Harm Hendrik ten Napel

Als er een perfecte hoek bestaat, dan alleen voor de half open deur. Ik heb geen andere hoek waar niets op af te dingen valt. Ik niet, maar stel, mijn geliefde kent zelfs deze hoek nog niet en vraagt me: laat het me zien, de schoonheid van de half open deur. Dan zie ik het voor me hoe de deur eruit moet zien. Rest het slechts het beeld te creëren met de deur die ik tot mijn beschikking heb.

Zoals zo vaak bij schoonheid is de creatie een grotere opgave dan de voorstelling. De mooiste hoek van de half open deur is niet van alle kanten even mooi. Het is in feite de mooiste onder de weer mooiste hoek van de toeschouwer tot de half open deur. Hoe achterhaal ik welke dat zijn zonder eindeloos met de deur en mijn geliefde te schuiven? Nee, denk ik steeds opnieuw. Nee, dit is het nog steeds niet.
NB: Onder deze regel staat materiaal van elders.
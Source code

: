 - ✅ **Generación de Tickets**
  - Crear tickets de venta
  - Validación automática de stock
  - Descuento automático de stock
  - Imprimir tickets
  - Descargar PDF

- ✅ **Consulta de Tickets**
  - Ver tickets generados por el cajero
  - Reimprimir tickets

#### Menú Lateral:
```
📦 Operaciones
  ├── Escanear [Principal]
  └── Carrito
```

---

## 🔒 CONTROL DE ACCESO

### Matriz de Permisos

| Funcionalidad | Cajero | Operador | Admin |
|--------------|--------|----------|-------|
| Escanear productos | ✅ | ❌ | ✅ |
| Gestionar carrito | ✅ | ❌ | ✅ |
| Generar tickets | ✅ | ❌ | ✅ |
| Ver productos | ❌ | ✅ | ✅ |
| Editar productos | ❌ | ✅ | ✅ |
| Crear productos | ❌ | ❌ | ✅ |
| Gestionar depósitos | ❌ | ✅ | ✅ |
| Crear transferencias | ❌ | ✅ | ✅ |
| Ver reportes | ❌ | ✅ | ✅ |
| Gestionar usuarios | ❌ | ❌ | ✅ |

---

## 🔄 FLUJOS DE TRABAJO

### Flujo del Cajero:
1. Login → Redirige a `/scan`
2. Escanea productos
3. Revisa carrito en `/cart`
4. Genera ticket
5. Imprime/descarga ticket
Net als maanlicht of ochtenddauw moet de mooiste half open deur aangetroffen worden als die er toevallig is. Wacht, blijf staan. Kijk. De mooiste deuropening die je ooit zult zien.

Mijn liefje twijfelt even. Ze loopt naar de deur en opent die. Ze loopt weer terug en kijkt, waarna ze weer iets aan de deur verandert. Ik ga aan de tafel zitten. Ik trek de kurk uit de wijn en schenk mezelf in. Bij kaarslicht mag ik toeschouwer zijn van al haar pogingen.